Du 11 mars au 7 septembre, les Collections artistiques de l'Université de Liège exposent à la Galerie Wittert leurs plus belles pièces d'art africain.
Nous avons la chance, en Belgique, d'avoir de nombreuses et très riches collections coloniales. Bien sûr «chance» n'est sans doute pas le terme approprié, puisqu'à l'époque de leur constitution, nous avions simplement à justifier des visées toutes scientifiques que nous avions envers l'État indépendant du Congo pour que les collectes d'objets soient encouragées1.
Le fonds ULg
La collection africaine de l'Université de Liège, dont sont issues les pièces exposées, se base essentiellement sur les objets réunis par le professeur Charles Firket (qui les acquit lui-même auprès d'une vingtaine de coloniaux) entre 1891 et les années 20 et sur celle de l'École Coloniale de Liège.
Ce fond est le témoin de l'époque dans laquelle il a été créé : ses fondements étaient scientifiques et non esthétiques et il tendait à illustrer la vie quotidienne des Africains auprès d'élèves qui allaient être les coloniaux de demain2.
De nos jours, l'attention des amateurs et des muséographes occidentaux s'est presque exclusivement focalisée sur les objets cultuels figuratifs (essentiellement masques et statues) et sur un aspect esthétique formel universel qui nous dispenserait d'avoir à nous pencher sur les détails de la culture qui les a produits. Il faut dire que mettre en avant l'Universel évite de se poser d'embarrassantes questions sur les spécificités que nous avons contribué à faire disparaître.
Dans ce contexte, le fonds de l'Université de Liège offre une occasion rafraichissante de voir quelques objets trop rarement exposés et quelques thèmes trop rarement abordés.
Si je me montre sans doute critique envers la colonisation, il faut toutefois se garder de ne voir ces objets que comme autant de trophées coloniaux arrachés à des populations innocentes.
Statuettes
À titre d'exemple, il existe chez les Teke un énorme foisonnement de statuettes aux significations et pouvoirs divers: l'Ityo source d'autorité, le Buti incarnant un ancêtre, le Kapiangu recherchant les délinquants, le Mbem protecteur de la maison, etc3.

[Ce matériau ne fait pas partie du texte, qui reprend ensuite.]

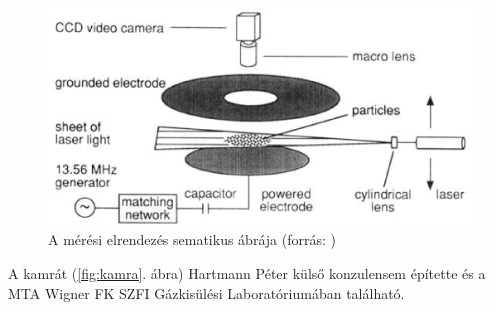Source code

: 	\begin{figure}[H]
		\centering
		\includegraphics[width=0.9\columnwidth]{figures/eps/dust_camera.eps}
		\caption[A mérési elrendezés sematikus ábrája]{A mérési elrendezés sematikus ábrája (forrás: \cite{Merlino2006})} 
		\label{fig:meresch}
	\end{figure}
	
	A kamrát (\ref{fig:kamra}. ábra) Hartmann Péter külső konzulensem építette és a MTA Wigner FK SZFI
	Gázkisülési Laboratóriumában található.
	
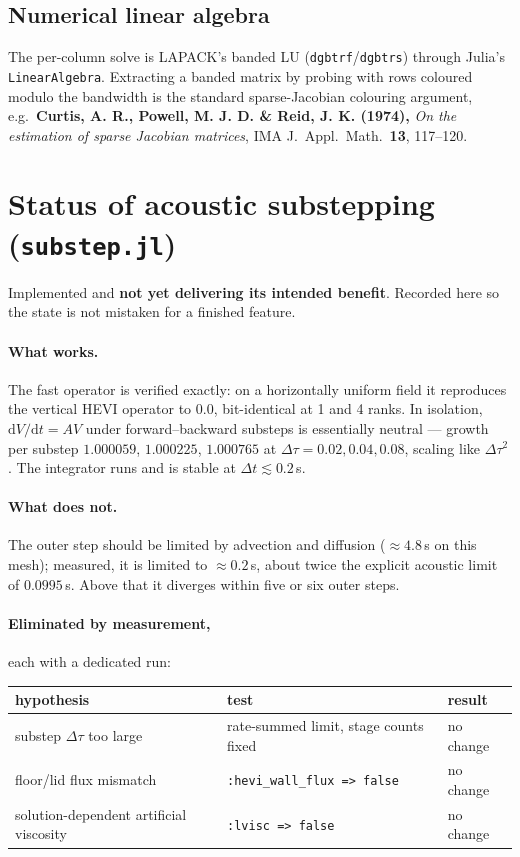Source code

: \documentclass[11pt,a4paper]{article}
\begin{document}
\subsection{Numerical linear algebra}
The per-column solve is LAPACK's banded LU (\texttt{dgbtrf}/\texttt{dgbtrs})
through Julia's \texttt{LinearAlgebra}. Extracting a banded matrix by probing
with rows coloured modulo the bandwidth is the standard sparse-Jacobian
colouring argument, e.g.\ \textbf{Curtis, A. R., Powell, M. J. D. \& Reid,
J. K. (1974),} \emph{On the estimation of sparse Jacobian matrices}, IMA J.\
Appl.\ Math.\ \textbf{13}, 117--120.

\section{Status of acoustic substepping (\texttt{substep.jl})}
Implemented and \textbf{not yet delivering its intended benefit}. Recorded here
so the state is not mistaken for a finished feature.

\paragraph{What works.} The fast operator is verified exactly: on a
horizontally uniform field it reproduces the vertical HEVI operator to $0.0$,
bit-identical at 1 and 4 ranks. In isolation, $\mathrm{d}V/\mathrm{d}t = AV$
under forward--backward substeps is essentially neutral --- growth per substep
$1.000059$, $1.000225$, $1.000765$ at $\Delta\tau = 0.02, 0.04, 0.08$, scaling
like $\Delta\tau^2$. The integrator runs and is stable at $\Delta t \lesssim
0.2$\,s.

\paragraph{What does not.} The outer step should be limited by advection and
diffusion ($\approx 4.8$\,s on this mesh); measured, it is limited to
$\approx 0.2$\,s, about twice the explicit acoustic limit of $0.0995$\,s.
Above that it diverges within five or six outer steps.

\paragraph{Eliminated by measurement,} each with a dedicated run:
\begin{center}
\begin{tabular}{lll}
\toprule
hypothesis & test & result\\
\midrule
substep $\Delta\tau$ too large & rate-summed limit, stage counts fixed & no change\\
floor/lid flux mismatch & \texttt{:hevi\_wall\_flux => false} & no change\\
solution-dependent artificial viscosity & \texttt{:lvisc => false} & no change\\
\bottomrule
\end{tabular}
\end{center}
\end{document}
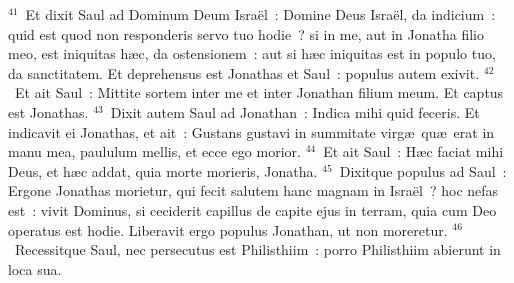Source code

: ${}^{41}$~Et dixit Saul ad Dominum Deum Isra\"el~: Domine Deus Isra\"el, da indicium~: quid est quod non responderis servo tuo hodie~? si in me, aut in Jonatha filio meo, est iniquitas h\ae c, da ostensionem~: aut si h\ae c iniquitas est in populo tuo, da sanctitatem. Et deprehensus est Jonathas et Saul~: populus autem exivit.
${}^{42}$~Et ait Saul~: Mittite sortem inter me et inter Jonathan filium meum. Et captus est Jonathas.
${}^{43}$~Dixit autem Saul ad Jonathan~: Indica mihi quid feceris. Et indicavit ei Jonathas, et ait~: Gustans gustavi in summitate virg\ae\ qu\ae\ erat in manu mea, paululum mellis, et ecce ego morior.
${}^{44}$~Et ait Saul~: H\ae c faciat mihi Deus, et h\ae c addat, quia morte morieris, Jonatha.
${}^{45}$~Dixitque populus ad Saul~: Ergone Jonathas morietur, qui fecit salutem hanc magnam in Isra\"el~? hoc nefas est~: vivit Dominus, si ceciderit capillus de capite ejus in terram, quia cum Deo operatus est hodie. Liberavit ergo populus Jonathan, ut non moreretur.
${}^{46}$~Recessitque Saul, nec persecutus est Philisthiim~: porro Philisthiim abierunt in loca sua.



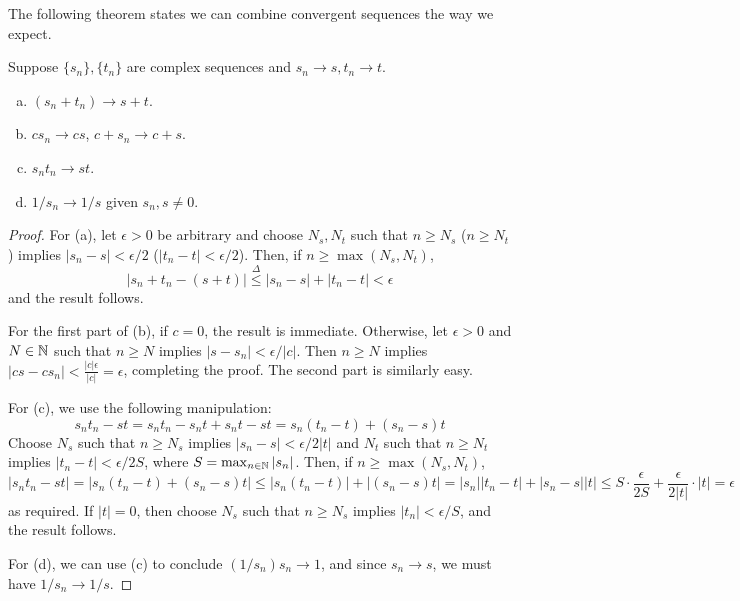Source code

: The following theorem states we can combine convergent sequences the way we expect. 

\begin{theorem} %
Suppose $\{s_n\}, \{t_n\}$ are complex sequences and $s_n \to s, t_n \to t$.
\begin{enumerate}[(a)]
\item $(s_n + t_n) \to s + t$.
\item $cs_n \to cs$, $c + s_n \to c + s$.
\item $s_nt_n \to st$.
\item $1/s_n \to 1/s$ given $s_n, s \ne 0$.
\end{enumerate}

\begin{proof}
For (a), let $\epsilon > 0$ be arbitrary and choose $N_s, N_t$ such that $n \ge N_s$ ($n \ge N_t$) implies $|s_n - s| < \epsilon/2$ ($|t_n - t| < \epsilon/2$). Then, if $n \ge \max(N_s, N_t)$,
\[
	|s_n + t_n - (s + t)| \overset{\Delta}{\le} |s_n - s| + |t_n - t| < \epsilon
\]
and the result follows.

For the first part of (b), if $c = 0$, the result is immediate. Otherwise, let $\epsilon > 0$ and $N \in \mathbb{N}$ such that $n \ge N$ implies $|s - s_n| < \epsilon/|c|$. Then $n \ge N$ implies $|cs - cs_n| < \frac{|c| \epsilon}{|c|} = \epsilon$, completing the proof. The second part is similarly easy.

For (c), we use the following manipulation:
\[
	s_nt_n - st = s_nt_n - s_nt + s_nt - st = s_n(t_n - t) + (s_n - s)t
\]
Choose $N_s$ such that $n \ge N_s$ implies $|s_n - s| < \epsilon/2|t|$ and $N_t$ such that $n \ge N_t$ implies $|t_n - t| < \epsilon/2S$, where $S = \max_{n\in\mathbb{N}} |s_n|$. Then, if $n \ge \max(N_s, N_t)$, 
\[
	|s_nt_n - st| = |s_n(t_n - t) + (s_n - s)t| \le |s_n(t_n - t)| + |(s_n - s)t| = |s_n||t_n - t| + |s_n - s||t| \le S \cdot \frac{\epsilon}{2S} + \frac{\epsilon}{2|t|} \cdot |t| = \epsilon
\]
as required. If $|t| = 0$, then choose $N_s$ such that $n \ge N_s$ implies $|t_n| < \epsilon / S$, and the result follows.

For (d), we can use (c) to conclude $(1/s_n) s_n \to 1$, and since $s_n \to s$, we must have $1/s_n \to 1/s$.
\end{proof}
\end{theorem}

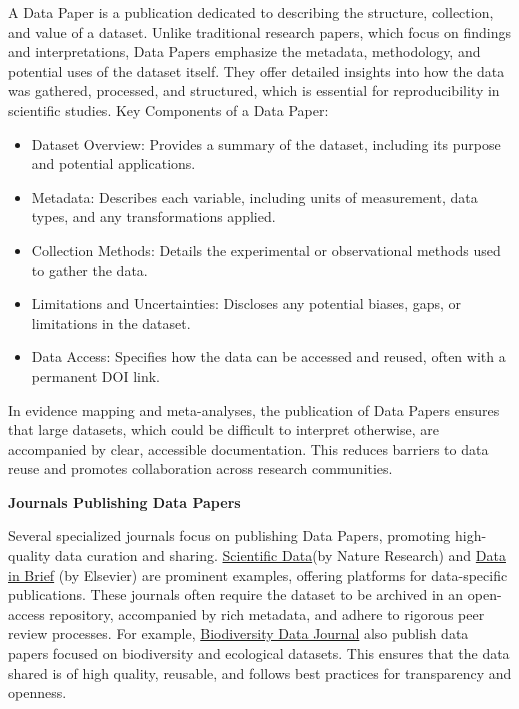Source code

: \documentclass[
]{book}
\providecommand{\tightlist}{%
  \setlength{\itemsep}{0pt}\setlength{\parskip}{0pt}}
\begin{document}
A Data Paper is a publication dedicated to describing the structure, collection, and value of a dataset.
Unlike traditional research papers, which focus on findings and interpretations, Data Papers emphasize the metadata, methodology, and potential uses of the dataset itself.
They offer detailed insights into how the data was gathered, processed, and structured, which is essential for reproducibility in scientific studies.
Key Components of a Data Paper:

\begin{itemize}
\tightlist
\item
  Dataset Overview: Provides a summary of the dataset, including its purpose and potential applications.\\
\item
  Metadata: Describes each variable, including units of measurement, data types, and any transformations applied.\\
\item
  Collection Methods: Details the experimental or observational methods used to gather the data.\\
\item
  Limitations and Uncertainties: Discloses any potential biases, gaps, or limitations in the dataset.\\
\item
  Data Access: Specifies how the data can be accessed and reused, often with a permanent DOI link.
\end{itemize}

In evidence mapping and meta-analyses, the publication of Data Papers ensures that large datasets, which could be difficult to interpret otherwise, are accompanied by clear, accessible documentation.
This reduces barriers to data reuse and promotes collaboration across research communities.

\textbf{Journals Publishing Data Papers}

Several specialized journals focus on publishing Data Papers, promoting high-quality data curation and sharing.
\href{https://www.nature.com/sdata/}{Scientific Data}(by Nature Research) and \href{https://www.sciencedirect.com/journal/data-in-brief}{Data in Brief} (by Elsevier) are prominent examples, offering platforms for data-specific publications.
These journals often require the dataset to be archived in an open-access repository, accompanied by rich metadata, and adhere to rigorous peer review processes.
For example, \href{https://bdj.pensoft.net/}{Biodiversity Data Journal} also publish data papers focused on biodiversity and ecological datasets.
This ensures that the data shared is of high quality, reusable, and follows best practices for transparency and openness.
\end{document}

Tous ces dispositifs partagent toutefois un mode de construction similaire : on achète sur le marché une statue, un «bout de bois» à figure humaine, parfaitement neutre et dépourvue de toute efficacité. Puis on s'en va trouver le ngaa, spécialiste magico-religieux (il en existe de différents pour chaque type de dispositif) qui équipe la statue d'une charge magique constituée d'ingrédients divers, souvent logée dans un trou percé dans le ventre de la statue.
Ce n'est qu'à ce moment que l'objet acquiert ses propriétés et prend toute son importance aux yeux de son propriétaire. Et encore faut-il distinguer en importance entre un buti, contenant une relique humaine irremplaçable et un quelconque charme parfaitement reproductible.
Si on observe les trois statuettes Teke de la collection (inv. 15320, 15322 et 15757) on constate que deux n'ont pas encore de cavité destinée à contenir la charge magique et que la troisième, bien que disposant d'une cavité, est vide. On est donc en présence d'objets encore neutres et très probablement légalement acquis au marché comme l'eut fait n'importe quel Africain (15320,15322) ou désactivés (15757) et non en face du résultat d'une horrible spoliation d'objets sacrés.
On fera la même observation sur la très belle statue Songye (inv. 15330) dans le style de la région de Lubefu : les statues songye étaient quasiment toujours équipées, ce qui laisse imaginer qu'elle a pu être acquise avant utilisation4.
Il serait fastidieux d'étudier sous cet angle la totalité de la collection universitaire, mais j'espère avoir contribué à rassurer le visiteur soucieux d'éthique.